**PROBLEM TO WORK ON**:
Each entry must be restated word for word.

^^^^

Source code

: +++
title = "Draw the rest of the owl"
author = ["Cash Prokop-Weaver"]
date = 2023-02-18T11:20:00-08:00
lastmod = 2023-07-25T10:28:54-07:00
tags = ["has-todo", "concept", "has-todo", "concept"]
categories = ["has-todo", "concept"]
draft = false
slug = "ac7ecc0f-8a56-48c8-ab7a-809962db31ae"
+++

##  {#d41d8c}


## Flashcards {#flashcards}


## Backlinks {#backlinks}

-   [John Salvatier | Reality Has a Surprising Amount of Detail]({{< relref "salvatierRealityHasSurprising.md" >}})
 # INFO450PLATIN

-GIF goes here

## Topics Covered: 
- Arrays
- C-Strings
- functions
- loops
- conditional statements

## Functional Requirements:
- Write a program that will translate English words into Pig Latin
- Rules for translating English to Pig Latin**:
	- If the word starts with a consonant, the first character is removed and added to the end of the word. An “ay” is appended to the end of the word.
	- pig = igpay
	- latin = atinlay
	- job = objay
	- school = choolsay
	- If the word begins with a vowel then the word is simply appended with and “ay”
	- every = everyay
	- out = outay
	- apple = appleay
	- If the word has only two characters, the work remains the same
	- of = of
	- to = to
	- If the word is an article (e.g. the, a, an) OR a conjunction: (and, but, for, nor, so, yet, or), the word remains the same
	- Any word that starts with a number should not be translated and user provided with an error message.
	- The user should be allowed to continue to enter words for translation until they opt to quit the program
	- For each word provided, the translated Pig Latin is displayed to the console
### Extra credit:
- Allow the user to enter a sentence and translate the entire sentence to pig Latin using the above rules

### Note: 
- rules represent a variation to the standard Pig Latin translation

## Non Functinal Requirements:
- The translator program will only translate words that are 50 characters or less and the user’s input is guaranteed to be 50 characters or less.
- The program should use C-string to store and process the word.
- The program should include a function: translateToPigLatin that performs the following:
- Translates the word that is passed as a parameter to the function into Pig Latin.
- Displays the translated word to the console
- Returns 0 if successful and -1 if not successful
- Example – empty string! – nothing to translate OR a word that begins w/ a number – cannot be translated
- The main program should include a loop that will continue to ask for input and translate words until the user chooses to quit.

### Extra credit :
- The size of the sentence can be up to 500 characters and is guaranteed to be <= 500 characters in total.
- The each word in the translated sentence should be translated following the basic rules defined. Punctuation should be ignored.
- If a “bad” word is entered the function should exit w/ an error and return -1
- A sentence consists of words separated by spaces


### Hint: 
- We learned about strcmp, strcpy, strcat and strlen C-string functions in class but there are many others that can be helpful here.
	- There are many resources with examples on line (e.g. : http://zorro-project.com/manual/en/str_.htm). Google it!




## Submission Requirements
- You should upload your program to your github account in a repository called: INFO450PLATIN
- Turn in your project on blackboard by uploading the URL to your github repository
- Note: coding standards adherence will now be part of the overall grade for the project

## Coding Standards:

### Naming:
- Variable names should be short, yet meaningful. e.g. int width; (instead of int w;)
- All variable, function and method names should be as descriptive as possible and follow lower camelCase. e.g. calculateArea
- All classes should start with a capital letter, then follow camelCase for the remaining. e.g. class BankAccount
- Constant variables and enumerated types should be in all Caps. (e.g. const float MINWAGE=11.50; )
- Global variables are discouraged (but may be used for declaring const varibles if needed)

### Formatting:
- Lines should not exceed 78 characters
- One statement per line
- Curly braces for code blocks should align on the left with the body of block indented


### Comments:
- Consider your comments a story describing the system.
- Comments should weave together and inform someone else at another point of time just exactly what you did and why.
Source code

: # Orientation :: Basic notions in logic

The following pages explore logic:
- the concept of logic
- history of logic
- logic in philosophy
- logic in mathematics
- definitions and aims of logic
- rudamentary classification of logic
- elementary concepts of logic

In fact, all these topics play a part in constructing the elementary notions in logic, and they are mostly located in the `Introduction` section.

^^^^

**OUTPUT BELOW**:
Source code

: +++
title = "Draw the rest of the owl"
author = ["Cash Prokop-Weaver"]
date = 2023-02-18T11:20:00-08:00
lastmod = 2023-07-25T10:28:54-07:00
tags = ["has-todo", "concept", "has-todo", "concept"]
categories = ["has-todo", "concept"]
draft = false
slug = "ac7ecc0f-8a56-48c8-ab7a-809962db31ae"
+++

##  {#d41d8c}


## Flashcards {#flashcards}


## Backlinks {#backlinks}

-   [John Salvatier | Reality Has a Surprising Amount of Detail]({{< relref "salvatierRealityHasSurprising.md" >}})
 # INFO450PLATIN

-GIF goes here

## Topics Covered: 
- Arrays
- C-Strings
- functions
- loops
- conditional statements

## Functional Requirements:
- Write a program that will translate English words into Pig Latin
- Rules for translating English to Pig Latin**:
	- If the word starts with a consonant, the first character is removed and added to the end of the word. An “ay” is appended to the end of the word.
	- pig = igpay
	- latin = atinlay
	- job = objay
	- school = choolsay
	- If the word begins with a vowel then the word is simply appended with and “ay”
	- every = everyay
	- out = outay
	- apple = appleay
	- If the word has only two characters, the work remains the same
	- of = of
	- to = to
	- If the word is an article (e.g. the, a, an) OR a conjunction: (and, but, for, nor, so, yet, or), the word remains the same
	- Any word that starts with a number should not be translated and user provided with an error message.
	- The user should be allowed to continue to enter words for translation until they opt to quit the program
	- For each word provided, the translated Pig Latin is displayed to the console
### Extra credit:
- Allow the user to enter a sentence and translate the entire sentence to pig Latin using the above rules

### Note: 
- rules represent a variation to the standard Pig Latin translation

## Non Functinal Requirements:
- The translator program will only translate words that are 50 characters or less and the user’s input is guaranteed to be 50 characters or less.
- The program should use C-string to store and process the word.
- The program should include a function: translateToPigLatin that performs the following:
- Translates the word that is passed as a parameter to the function into Pig Latin.
- Displays the translated word to the console
- Returns 0 if successful and -1 if not successful
- Example – empty string! – nothing to translate OR a word that begins w/ a number – cannot be translated
- The main program should include a loop that will continue to ask for input and translate words until the user chooses to quit.

### Extra credit :
- The size of the sentence can be up to 500 characters and is guaranteed to be <= 500 characters in total.
- The each word in the translated sentence should be translated following the basic rules defined. Punctuation should be ignored.
- If a “bad” word is entered the function should exit w/ an error and return -1
- A sentence consists of words separated by spaces


### Hint: 
- We learned about strcmp, strcpy, strcat and strlen C-string functions in class but there are many others that can be helpful here.
	- There are many resources with examples on line (e.g. : http://zorro-project.com/manual/en/str_.htm). Google it!




## Submission Requirements
- You should upload your program to your github account in a repository called: INFO450PLATIN
- Turn in your project on blackboard by uploading the URL to your github repository
- Note: coding standards adherence will now be part of the overall grade for the project

## Coding Standards:

### Naming:
- Variable names should be short, yet meaningful. e.g. int width; (instead of int w;)
- All variable, function and method names should be as descriptive as possible and follow lower camelCase. e.g. calculateArea
- All classes should start with a capital letter, then follow camelCase for the remaining. e.g. class BankAccount
- Constant variables and enumerated types should be in all Caps. (e.g. const float MINWAGE=11.50; )
- Global variables are discouraged (but may be used for declaring const varibles if needed)

### Formatting:
- Lines should not exceed 78 characters
- One statement per line
- Curly braces for code blocks should align on the left with the body of block indented


### Comments:
- Consider your comments a story describing the system.
- Comments should weave together and inform someone else at another point of time just exactly what you did and why.
Source code

: # Orientation :: Basic notions in logic

The following pages explore logic:
- the concept of logic
- history of logic
- logic in philosophy
- logic in mathematics
- definitions and aims of logic
- rudamentary classification of logic
- elementary concepts of logic

In fact, all these topics play a part in constructing the elementary notions in logic, and they are mostly located in the `Introduction` section.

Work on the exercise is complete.